The data:
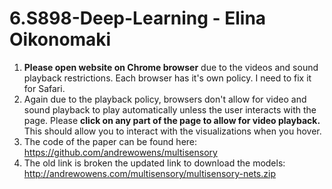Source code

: # 6.S898-Deep-Learning - Elina Oikonomaki
1. **Please open website on Chrome browser** due to the videos and sound playback restrictions. Each browser has it's own policy. I need to fix it for Safari.
2.  Again due to the playback policy, browsers don't allow for video and sound playback to play automatically unless the user interacts with the page. Please **click on any part of the page to allow for video playback.** This should allow you to interact with the visualizations when you hover. 
3. The code of the paper can be found here: https://github.com/andrewowens/multisensory
4. The old link is broken the updated link to download the models: http://andrewowens.com/multisensory/multisensory-nets.zip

Your objective: Print each entry exactly, leaving pictures out.

Problem solution:
Source code

: # 6.S898-Deep-Learning - Elina Oikonomaki
1. **Please open website on Chrome browser** due to the videos and sound playback restrictions. Each browser has it's own policy. I need to fix it for Safari.
2.  Again due to the playback policy, browsers don't allow for video and sound playback to play automatically unless the user interacts with the page. Please **click on any part of the page to allow for video playback.** This should allow you to interact with the visualizations when you hover. 
3. The code of the paper can be found here: https://github.com/andrewowens/multisensory
4. The old link is broken the updated link to download the models: http://andrewowens.com/multisensory/multisensory-nets.zip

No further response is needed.